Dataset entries
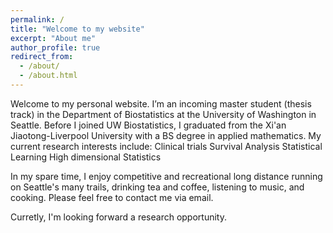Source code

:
 ```yaml
---
permalink: /
title: "Welcome to my website"
excerpt: "About me"
author_profile: true
redirect_from: 
  - /about/
  - /about.html
---
```


Welcome to my personal website. I’m an incoming master student (thesis track) in the Department of Biostatistics at the University of Washington in Seattle. Before I joined UW Biostatistics,  I graduated from the Xi'an Jiaotong-Liverpool University with a BS degree in applied mathematics. 
My current research interests include:
Clinical trials
Survival Analysis
Statistical Learning
High dimensional Statistics

In my spare time, I enjoy competitive and recreational long distance running on Seattle's many trails, drinking tea and coffee, listening to music, and cooking. Please feel free to contact me via email.

Curretly, I'm looking forward a research opportunity.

Work instructions — Reproduce every line of the data above, exactly as it stands, but not the pictures.

Result —
Source code

:
 ```yaml
---
permalink: /
title: "Welcome to my website"
excerpt: "About me"
author_profile: true
redirect_from: 
  - /about/
  - /about.html
---
```


Welcome to my personal website. I’m an incoming master student (thesis track) in the Department of Biostatistics at the University of Washington in Seattle. Before I joined UW Biostatistics,  I graduated from the Xi'an Jiaotong-Liverpool University with a BS degree in applied mathematics. 
My current research interests include:
Clinical trials
Survival Analysis
Statistical Learning
High dimensional Statistics

In my spare time, I enjoy competitive and recreational long distance running on Seattle's many trails, drinking tea and coffee, listening to music, and cooking. Please feel free to contact me via email.

Curretly, I'm looking forward a research opportunity.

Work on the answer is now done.